The present disclosure relates generally to the field of computer vision and machine learning; and more specifically, to a computer implemented method of estimating depth for images and relative camera poses between images in a video sequence.

BACKGROUND

In recent years, deep learning-based methods have enabled enhanced depth estimation. Such deep learning-based methods include self-supervised learning methods which enables a conventional convolutional neural network (CNN) to be trained without any ground truth for depth estimation. Further, the deep learning-based methods may be used for self-supervised depth and pose estimation from a monocular RGB-video without any ground truth annotations. Typically, by means of a correct depth and ego-motion estimation, an RGB image (colour image) from one view (such as a source image) can be backward warped into another view (such as a target image), such that the warped image and the original target image should be identical. This is however not achieved in practice due to various reasons, such as occlusions, moving objects, and the like. In other words, due to different effects, the reconstructed image is not perfect, as for instance due to occlusions. Presently, this problem of occlusion is solved by either learning the occluded regions in the image with a CNN or computing an image reconstruction loss from multiple points of view and then taking the minimum pixel -wise error of all views referred to as minimum re-projection error. However, learning the occluded regions requires many additional parameters that need to be learned which makes the process computationally complex, inefficient, and error-prone. The minimum re-projection error does not consider geometrical constraints explicitly and may be further disadvantageous due to different effects, such as reflecting object surfaces and other image properties, which may lead to wrong minimum re-projection errors where the occlusion does not actually occur. Therefore, in light of the foregoing discussion, there exists a need to overcome the aforementioned drawbacks associated with regularization of occluded regions in training of neural networks.

SUMMARY

The present disclosure seeks to provide computer implemented method of estimating depth for images and relative camera poses between images in a video sequence. The present disclosure seeks to provide a solution to the existing problem of occlusion in image reconstruction which affects image reconstruction loss and further training of neural networks. An aim of the present disclosure is to provide a solution that overcomes at least partially the problems encountered in prior art, and provide an occlusion aware method of image reconstruction via a combination of forward and backward warping which masks the occluded areas and regularizes the image reconstruction loss.

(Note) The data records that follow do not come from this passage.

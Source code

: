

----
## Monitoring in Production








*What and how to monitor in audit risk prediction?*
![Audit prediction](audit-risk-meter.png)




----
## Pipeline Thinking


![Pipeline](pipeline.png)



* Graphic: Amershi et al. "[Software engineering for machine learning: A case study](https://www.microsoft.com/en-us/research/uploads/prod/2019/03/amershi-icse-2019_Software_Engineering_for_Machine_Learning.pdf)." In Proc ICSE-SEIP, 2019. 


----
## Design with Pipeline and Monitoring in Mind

The object of the present disclosure is achieved by the solutions provided in the enclosed independent claims. Advantageous implementations of the present disclosure are further defined in the dependent claims.

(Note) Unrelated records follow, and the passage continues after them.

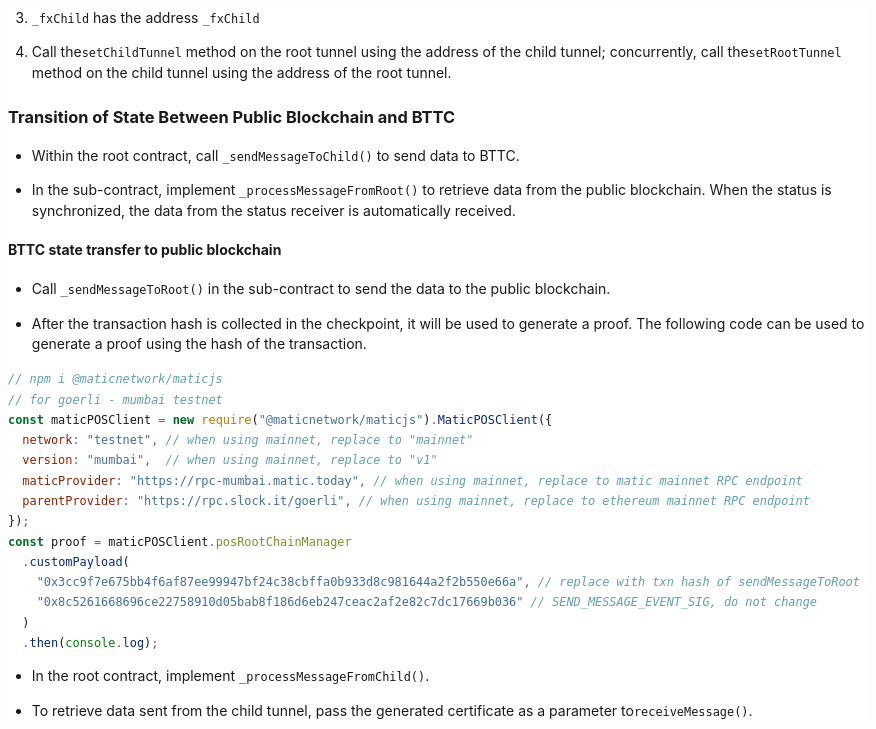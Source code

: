 3. `_fxChild` has the address `_fxChild`

4. Call the`setChildTunnel` method on the root tunnel using the address of the child tunnel; concurrently, call the`setRootTunnel` method on the child tunnel using the address of the root tunnel.

### Transition of State Between Public Blockchain and BTTC

* Within the root contract, call `_sendMessageToChild()` to send data to BTTC.

* In the sub-contract, implement `_processMessageFromRoot()` to retrieve data from the public blockchain. When the status is synchronized, the data from the status receiver is automatically received.

#### BTTC state transfer to public blockchain

* Call `_sendMessageToRoot()` in the sub-contract to send the data to the public blockchain.

* After the transaction hash is collected in the checkpoint, it will be used to generate a proof. The following code can be used to generate a proof using the hash of the transaction.

```js
// npm i @maticnetwork/maticjs
// for goerli - mumbai testnet
const maticPOSClient = new require("@maticnetwork/maticjs").MaticPOSClient({
  network: "testnet", // when using mainnet, replace to "mainnet" 
  version: "mumbai",  // when using mainnet, replace to "v1"
  maticProvider: "https://rpc-mumbai.matic.today", // when using mainnet, replace to matic mainnet RPC endpoint
  parentProvider: "https://rpc.slock.it/goerli", // when using mainnet, replace to ethereum mainnet RPC endpoint
});
const proof = maticPOSClient.posRootChainManager
  .customPayload(
    "0x3cc9f7e675bb4f6af87ee99947bf24c38cbffa0b933d8c981644a2f2b550e66a", // replace with txn hash of sendMessageToRoot
    "0x8c5261668696ce22758910d05bab8f186d6eb247ceac2af2e82c7dc17669b036" // SEND_MESSAGE_EVENT_SIG, do not change
  )
  .then(console.log);
```

* In the root contract, implement `_processMessageFromChild()`.

* To retrieve data sent from the child tunnel, pass the generated certificate as a parameter to`receiveMessage()`.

In one aspect, the present disclosure provides a computer implemented method of estimating depth for an image and relative camera poses between images in a video sequence. The method comprises estimating a target depth map for a target image in a time series of two or more images. The method further comprises estimating a pose transformation from the target image to a source image adjacent to the target image in the time series. The method further comprises backwards warping the source image to generate a first reconstructed target image, based on the pose transformation between the adjacent images and the target depth map. The method further comprises calculating an initial image reconstruction loss, based on the target image and the first reconstructed target image. The method further comprises estimating a source depth map for the source image. The method further comprises forward warping the source depth map to generate a second reconstructed target depth map, based on the pose transformation and the source depth map. The method further comprises generating an occlusion mask based on the second reconstructed target depth map, indicating one or more occluded areas of the target image. The method further comprises regularising the initial image reconstruction loss based on the generated occlusion mask. The method of the present disclosure provides an occlusion aware regularization of the image reconstruction loss. The method executes forward warping based on the pose transformation and the source depth map in addition to just backward warping of the source image executed by conventional methods. Thus, the present method can identify image regions where violations of image reconstruction will occur (or occurs) due to occlusions from foreground objects. Further, these identified image regions are used to mask and regularize the image reconstruction loss. Thus, the present method improves the image reconstruction loss and facilitates training of neural networks used for depth and ego-motion estimation. As a result, improved results for depth and ego-motion estimation are achieved.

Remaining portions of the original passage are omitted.